In summary, we can see from above comparisons the observed annual seismicity rates for Taiwan crustal earthquakes can be fitted significantly better with a lognormal distribution than a normal one, as judged by the RMS errors. We can also see from Fig. 5g, h such matching would breakdown when available observed data are too sparse.

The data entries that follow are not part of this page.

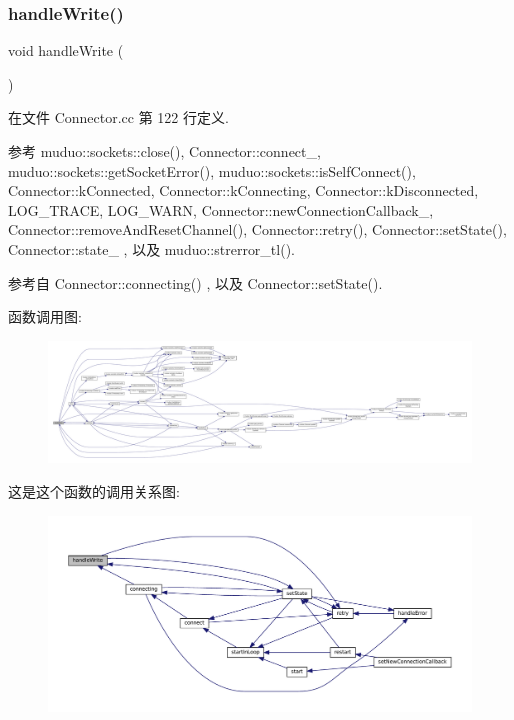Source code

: \subsubsection{\texorpdfstring{handle\+Write()}{handleWrite()}}
{\footnotesize\ttfamily void handle\+Write (\begin{DoxyParamCaption}{ }\end{DoxyParamCaption})\hspace{0.3cm}{\ttfamily [private]}}



在文件 Connector.\+cc 第 122 行定义.



参考 muduo\+::sockets\+::close(), Connector\+::connect\+\_\+, muduo\+::sockets\+::get\+Socket\+Error(), muduo\+::sockets\+::is\+Self\+Connect(), Connector\+::k\+Connected, Connector\+::k\+Connecting, Connector\+::k\+Disconnected, L\+O\+G\+\_\+\+T\+R\+A\+CE, L\+O\+G\+\_\+\+W\+A\+RN, Connector\+::new\+Connection\+Callback\+\_\+, Connector\+::remove\+And\+Reset\+Channel(), Connector\+::retry(), Connector\+::set\+State(), Connector\+::state\+\_\+ , 以及 muduo\+::strerror\+\_\+tl().



参考自 Connector\+::connecting() , 以及 Connector\+::set\+State().

函数调用图\+:
\nopagebreak
\begin{figure}[H]
\begin{center}
\leavevmode
\includegraphics[width=350pt]{classmuduo_1_1Connector_ae1d79ff6580eaced59a900144818150d_cgraph}
\end{center}
\end{figure}
这是这个函数的调用关系图\+:
\nopagebreak
\begin{figure}[H]
\begin{center}
\leavevmode
\includegraphics[width=350pt]{classmuduo_1_1Connector_ae1d79ff6580eaced59a900144818150d_icgraph}
\end{center}
\end{figure}
\mbox{\label{classmuduo_1_1Connector_abf9772658904f185215158e0dbdf9610}} 
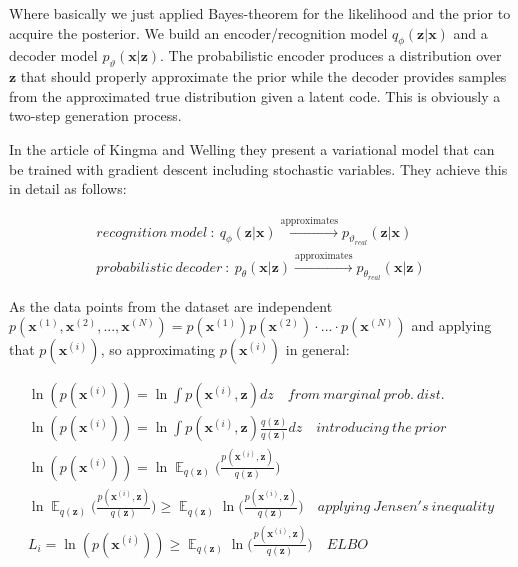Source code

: \documentclass[11pt, english]{article}
\DeclareMathOperator*{\E}{\mathbb{E}}
\begin{document}
\par Where basically we just applied Bayes-theorem for the likelihood and the prior to acquire the posterior. We build an encoder/recognition model $q_{\phi}(\boldsymbol{\bm{z}} | \boldsymbol{\bm{x}})$ and a decoder model $p_{\vartheta}(\boldsymbol{\bm{x}} | \boldsymbol{\bm{z}})$. The probabilistic encoder produces a distribution over $\boldsymbol{\bm{z}}$ that should properly approximate the prior while the  decoder provides samples from the approximated true distribution given a latent code. This is obviously a two-step generation process. 

\vspace{3mm}

\par In the article of Kingma and Welling \cite{kingma2013auto} they present a variational model that can be trained with gradient descent including stochastic variables. They achieve this in detail as follows:

\vspace{3mm}

\begin{gather*}
    recognition\ model\ :\  q_{\phi}(\bm{z}|\bm{x}) \xrightarrow{\text{approximates}} p_{\vartheta_{real}}(\bm{z} | \bm{x}) \\
    probabilistic\ decoder\ :\ p_{\theta}(\bm{x} | \bm{z}) \xrightarrow{\text{approximates}} p_{\theta_{real}}(\bm{x} | \bm{z})
\end{gather*}

\vspace{3mm}

\par As the data points from the dataset are independent $p(\bm{x}^{(1)}, \bm{x}^{(2)}, ..., \bm{x}^{(N)}) = p(\bm{x}^{(1)})p(\bm{x}^{(2)})\cdot ... \cdot p(\bm{x}^{(N)})$ and applying that $p(\bm{x}^{(i)})$, so approximating $p(\bm{x}^{(i)})$ in general:

\vspace{3mm}

\begin{gather}
    \ln(p(\bm{x}^{(i)})) = \ln\int p(\bm{x}^{(i)}, \bm{z})dz \quad from\ marginal\ prob.\ dist.\\
    \ln(p(\bm{x}^{(i)})) = \ln\int p(\bm{x}^{(i)}, \bm{z})\frac{q(\bm{z})}{q(\bm{z})}dz \quad introducing\ the\ prior \\
    \ln(p(\bm{x}^{(i)})) = \ln \E_{q(\bm{z})} \Big( \frac{p(\bm{x}^{(i)}, \bm{z})}{q(\bm{z})}\Big) \\
    \ln \E_{q(\bm{z})} \Big( \frac{p(\bm{x}^{(i)}, \bm{z})}{q(\bm{z})}\Big) \geq \E_{q(\bm{z})} \ln\Big( \frac{p(\bm{x}^{(i)}, \bm{z})}{q(\bm{z})}\Big) \quad applying\ Jensen's\ inequality \\
    L_{i} = \ln(p(\bm{x}^{(i)})) \geq \E_{q(\bm{z})} \ln\Big( \frac{p(\bm{x}^{(i)}, \bm{z})}{q(\bm{z})}\Big) \quad ELBO
\end{gather}
\end{document}
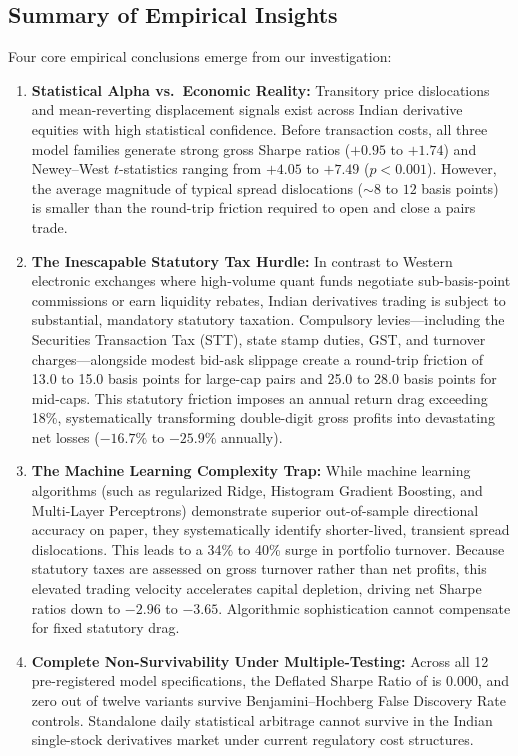 \documentclass[11pt,a4paper]{article}
\begin{document}
\subsection{Summary of Empirical Insights}
Four core empirical conclusions emerge from our investigation:
\begin{enumerate}
    \item \textbf{Statistical Alpha vs.\ Economic Reality:} Transitory price dislocations and mean-reverting displacement signals exist across Indian derivative equities with high statistical confidence. Before transaction costs, all three model families generate strong gross Sharpe ratios ($+0.95$ to $+1.74$) and Newey--West $t$-statistics ranging from $+4.05$ to $+7.49$ ($p < 0.001$). However, the average magnitude of typical spread dislocations ($\sim 8$ to $12$ basis points) is smaller than the round-trip friction required to open and close a pairs trade.
    \item \textbf{The Inescapable Statutory Tax Hurdle:} In contrast to Western electronic exchanges where high-volume quant funds negotiate sub-basis-point commissions or earn liquidity rebates, Indian derivatives trading is subject to substantial, mandatory statutory taxation. Compulsory levies---including the Securities Transaction Tax (STT), state stamp duties, GST, and turnover charges---alongside modest bid-ask slippage create a round-trip friction of 13.0 to 15.0 basis points for large-cap pairs and 25.0 to 28.0 basis points for mid-caps. This statutory friction imposes an annual return drag exceeding 18\%, systematically transforming double-digit gross profits into devastating net losses ($-16.7\%$ to $-25.9\%$ annually).
    \item \textbf{The Machine Learning Complexity Trap:} While machine learning algorithms (such as regularized Ridge, Histogram Gradient Boosting, and Multi-Layer Perceptrons) demonstrate superior out-of-sample directional accuracy on paper, they systematically identify shorter-lived, transient spread dislocations. This leads to a 34\% to 40\% surge in portfolio turnover. Because statutory taxes are assessed on gross turnover rather than net profits, this elevated trading velocity accelerates capital depletion, driving net Sharpe ratios down to $-2.96$ to $-3.65$. Algorithmic sophistication cannot compensate for fixed statutory drag.
    \item \textbf{Complete Non-Survivability Under Multiple-Testing:} Across all 12 pre-registered model specifications, the Deflated Sharpe Ratio of \citet{bailey2014deflated} is $0.000$, and zero out of twelve variants survive Benjamini--Hochberg False Discovery Rate controls. Standalone daily statistical arbitrage cannot survive in the Indian single-stock derivatives market under current regulatory cost structures.
\end{enumerate}
\end{document}
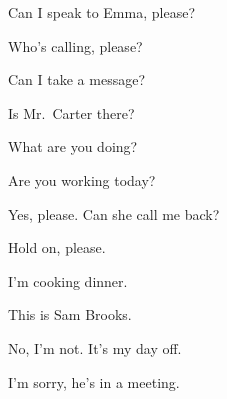 \begin{anglais}
\noindent\begin{minipage}[t]{0.48\linewidth}
\begin{questions}[1][english]
\item Can I speak to Emma, please? \hfill{}
\item Who's calling, please? \hfill{}
\item Can I take a message? \hfill{}
\item Is Mr.\ Carter there? \hfill{}
\item What are you doing? \hfill{}
\item Are you working today? \hfill{}
\end{questions}
\end{minipage}\hfill
\begin{minipage}[t]{0.46\linewidth}
\begin{questions}[1][english]
\item[a.] Yes, please. Can she call me back?
\item[b.] Hold on, please.
\item[c.] I'm cooking dinner.
\item[d.] This is Sam Brooks.
\item[e.] No, I'm not. It's my day off.
\item[f.] I'm sorry, he's in a meeting.
\end{questions}
\end{minipage}
\end{anglais}
\par{}

\begin{questions}[3]
\item {}\quad{}
\item {}\quad{}
\item {}\quad{}
\item {}\quad{}
\item {}\quad{}
\item {}\quad{}
\end{questions}

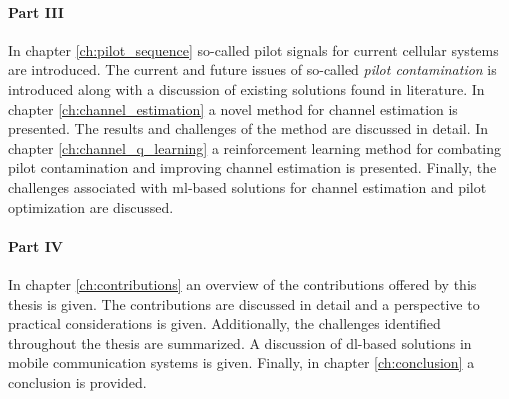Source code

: \paragraph{Part III} In chapter \ref{ch:pilot_sequence} so-called pilot signals for current cellular systems are introduced. The current and future issues of so-called \emph{pilot contamination} is introduced along with a discussion of existing solutions found in literature. In chapter \ref{ch:channel_estimation} a novel method for channel estimation is presented. The results and challenges of the method are discussed in detail. In chapter \ref{ch:channel_q_learning} a reinforcement learning method for combating pilot contamination and improving channel estimation is presented. Finally, the challenges associated with \gls{ml}-based solutions for channel estimation and pilot optimization are discussed. 

\paragraph{Part IV} In chapter \ref{ch:contributions} an overview of the contributions offered by this thesis is given. The contributions are discussed in detail and a perspective to practical considerations is given. Additionally, the challenges identified throughout the thesis are summarized. A discussion of \gls{dl}-based solutions in mobile communication systems is given. Finally, in chapter \ref{ch:conclusion} a conclusion is provided.




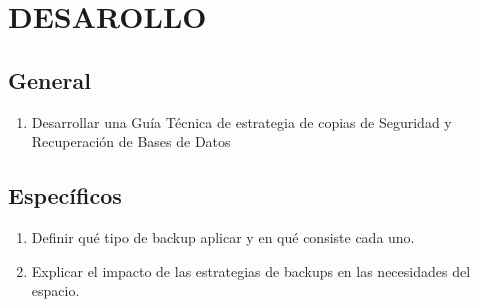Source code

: \chapter{DESAROLLO}

\section{General}
\begin{enumerate}
\item Desarrollar una Guía Técnica de estrategia de copias de Seguridad y Recuperación de Bases de Datos
\end{enumerate}

\section{Espec\'ificos}
\begin{enumerate}
\item Definir qué tipo de backup aplicar y en qué consiste cada uno.
\item Explicar el impacto de las estrategias de backups en las necesidades del espacio.

\end{enumerate}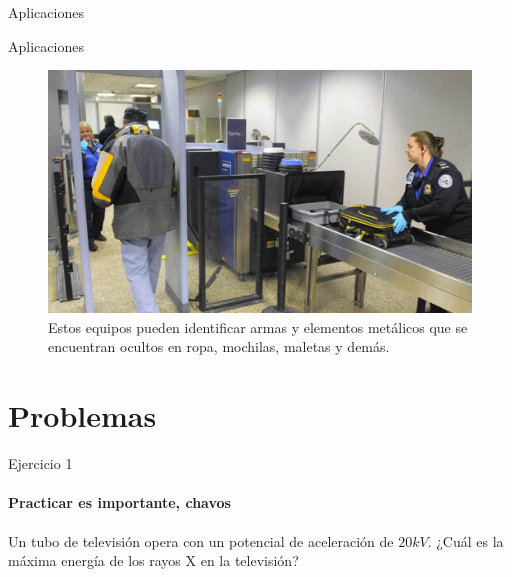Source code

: \documentclass{beamer}
\begin{document}
\begin{darkframes}
\begin{frame}{Aplicaciones}
    \end{frame}
    
    \begin{frame}{Aplicaciones}
    \begin{figure}
        \centering
        \includegraphics[width = 0.9 \linewidth]{resources/19f.jpg}
        \caption{Estos equipos pueden identificar armas y elementos met\'alicos que se encuentran ocultos en ropa, mochilas, maletas y dem\'as.}
        \label{fig:my_label}
    \end{figure}
    
    \end{frame}
    
    
    \section{Problemas}
    \begin{frame}{Ejercicio 1}
    \framesubtitle{Practicar es importante, chavos}
%
      
Un tubo de televisi\'on opera con un potencial de aceleraci\'on de $20 kV$. ¿Cuál es la m\'axima energ\'ia de los rayos X en la televisi\'on?



\end{frame}
\end{darkframes}
\end{document}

Similarly, we apply the same process to the global crustal earthquake data set. We select data from \(5.0 \le M \le 8.0\) on the basis of their completeness. In order to fit these observed data with a probability density function, we aggregate them in equal bins of 100, 10, 1, 1 for \(M \ge 5.0\), \(M \ge 6.0\), \(M \ge 7.0\) and \(M \ge 8.0\), respectively, for the normal distribution, and in an equal bin of 0.05 for the lognormal distribution. The results are shown in Fig. 6a–h. We can see from Fig. 6a–f the RMS errors are small and comparable to each other between the lognormal and normal distributions for the three magnitude ranges of \(M \ge 5.0\), \(M \ge 6.0\) and \(M \ge 7.0\). This is largely due to the absence of spuriously large annual seismicity rates in individual years. Figure 6g, h again shows the available observed data for \(M \ge 8.0\) are too sparse to allow for meaningful probability assessment.

Fig. 6
figure 6figure 6figure 6

a Least-squares fitting with normal distributions of the annual seismicity rates of global crustal earthquakes with magnitudes M ≥ 5.0 from 1973 to 2011. The mean and standard deviation are the same as Fig. 4a. b Least-squares fitting with lognormal distributions of the annual seismicity rates of global crustal earthquakes with magnitudes M ≥ 5.0 from 1973 to 2011. The mean and standard deviation are the same as Fig. 4b. c Least-squares fitting with normal distributions of the annual seismicity rates of global crustal earthquakes with magnitudes M ≥ 6.0 from 1973 to 2011. The mean and standard deviation are the same as Fig. 4c. d Least-squares fitting with lognormal distributions of the annual seismicity rates of global crustal earthquakes with magnitudes M ≥ 6.0 from 1973 to 2011. The mean and standard deviation are the same as Fig. 4d. e Least-squares fitting with normal distributions of the annual seismicity rates of global crustal earthquakes with magnitudes M ≥ 7.0 from 1973 to 2011. The mean and standard deviation are the same as Fig. 4e. f Least-squares fitting with lognormal distributions of the annual seismicity rates of global crustal earthquakes with magnitudes M ≥ 7.0 from 1973 to 2011. The mean and standard deviation are the same as Fig. 4f. g Least-squares fitting with normal distributions of the annual seismicity rates of global crustal earthquakes with magnitudes M ≥ 8.0 from 1973 to 2011. The mean and standard deviation are the same as Fig. 4g. h Least-squares fitting with lognormal distributions of the annual seismicity rates of global crustal earthquakes with magnitudes M ≥ 8.0 from 1973 to 2011. The mean and standard deviation are the same as Fig. 4h

4 Alternative representation of the Gutenberg–Richter relation in terms of the logarithmic mean annual seismicity rate and its standard deviation

Realistic estimation of the annual seismicity rate of large future earthquakes is an important issue in probabilistic seismic hazard analysis. The Gutenberg–Richter (G–R) relation based on the arithmetic mean is commonly used for this purpose. However, the mean annual seismicity rate of large future earthquakes can be overestimated with large dispersion by using this conventional method, as shown above with the data set of Taiwan crustal earthquakes, when the catalog contains spuriously large number of aftershocks from major earthquake sequences. In order to reduce this undesirable influence, various methods have been proposed to purge aftershock data from earthquake catalogs (i.e., Reasenberg 1985; Reasenberg and Jones 1989). In this study, we propose an alternative approach which can significantly suppress the influence of large number of aftershocks by analytically representing the G–R relation in terms of the logarithmic mean annual seismicity rate and its standard deviation. More significantly, this analytical representation can allow us for the first time to estimate not only the median annual seismicity rate but also its dispersion for any given magnitudes.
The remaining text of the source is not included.